DIRECTIONS –
For the entries below, work out how many lines contain the string "service" and write only the number.

DATA FOR THE TASK –
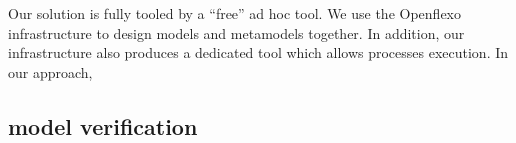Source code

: Our solution is fully tooled by a ``free'' ad hoc tool. We use the Openflexo
infrastructure to design models and metamodels together. In addition, our
infrastructure also produces a dedicated tool which allows processes execution.
In our approach, 

\subsection{model verification}



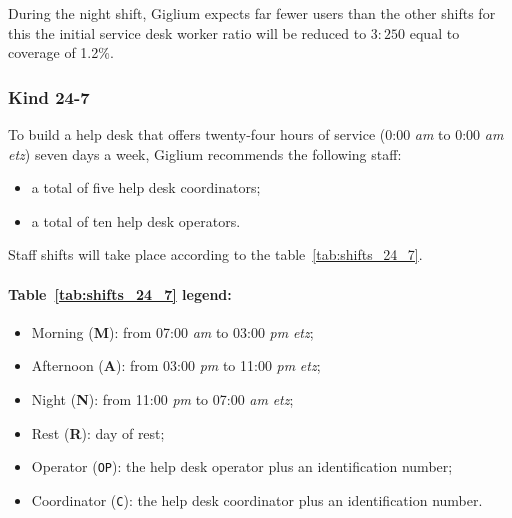 \begin{tcolorbox}
	During the night shift, Giglium expects far fewer users than the other shifts for this the initial service desk worker ratio will be reduced to $3:250$ equal to coverage of 1.2\%.
\end{tcolorbox}

\subsubsection{Kind 24{-}7}\label{24_7}
To build a help desk that offers twenty-four hours of service (0:00 \textit{\gls{am}} to 0:00 \textit{\gls{am}} \textit{\gls{etz}}) seven days a week, Giglium recommends the following staff:
\begin{itemize}
	\item a total of five help desk coordinators;
	\item a total of ten help desk operators.
\end{itemize}

\noindent Staff shifts will take place according to the table~\ref{tab:shifts_24_7}.

\paragraph{Table~\ref{tab:shifts_24_7} legend:}
\begin{itemize}
	\item Morning (\textbf{M}): from 07:00 \textit{\gls{am}} to 03:00 \textit{\gls{pm}} \textit{\gls{etz}};
	\item Afternoon (\textbf{A}): from 03:00 \textit{\gls{pm}} to 11:00 \textit{\gls{pm}} \textit{\gls{etz}};
	\item Night (\textbf{N}): from 11:00 \textit{\gls{pm}} to 07:00 \textit{\gls{am}} \textit{\gls{etz}};
	\item Rest (\textbf{R}): day of rest;
	\item Operator (\texttt{OP}): the help desk operator plus an identification number;
	\item Coordinator (\texttt{C}): the help desk coordinator plus an identification number.
\end{itemize}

WRITTEN ANSWER –
2